▶ What you are asked to do
Everything from the line holding "The following examples" through the last line below is needed; please reproduce those lines exactly, adding nothing.

◇ ◇ ◇

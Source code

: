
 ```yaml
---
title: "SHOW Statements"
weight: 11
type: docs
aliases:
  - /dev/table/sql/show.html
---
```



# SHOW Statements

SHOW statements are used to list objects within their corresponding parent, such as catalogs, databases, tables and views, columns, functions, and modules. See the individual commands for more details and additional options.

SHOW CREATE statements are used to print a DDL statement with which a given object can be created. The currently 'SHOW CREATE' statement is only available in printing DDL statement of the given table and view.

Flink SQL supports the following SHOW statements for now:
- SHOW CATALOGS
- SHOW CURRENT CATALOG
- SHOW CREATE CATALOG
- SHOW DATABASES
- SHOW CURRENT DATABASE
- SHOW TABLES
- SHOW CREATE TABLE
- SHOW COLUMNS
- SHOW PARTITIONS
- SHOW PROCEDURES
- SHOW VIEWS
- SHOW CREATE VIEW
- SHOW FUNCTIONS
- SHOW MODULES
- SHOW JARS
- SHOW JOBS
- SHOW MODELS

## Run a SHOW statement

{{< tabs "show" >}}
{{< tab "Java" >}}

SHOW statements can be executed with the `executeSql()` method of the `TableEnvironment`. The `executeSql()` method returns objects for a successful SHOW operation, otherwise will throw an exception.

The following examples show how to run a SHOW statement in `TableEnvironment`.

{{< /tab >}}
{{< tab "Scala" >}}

◇ ◇ ◇

▶ Finished task
The following examples show how to run a SHOW statement in `TableEnvironment`.

{{< /tab >}}
{{< tab "Scala" >}}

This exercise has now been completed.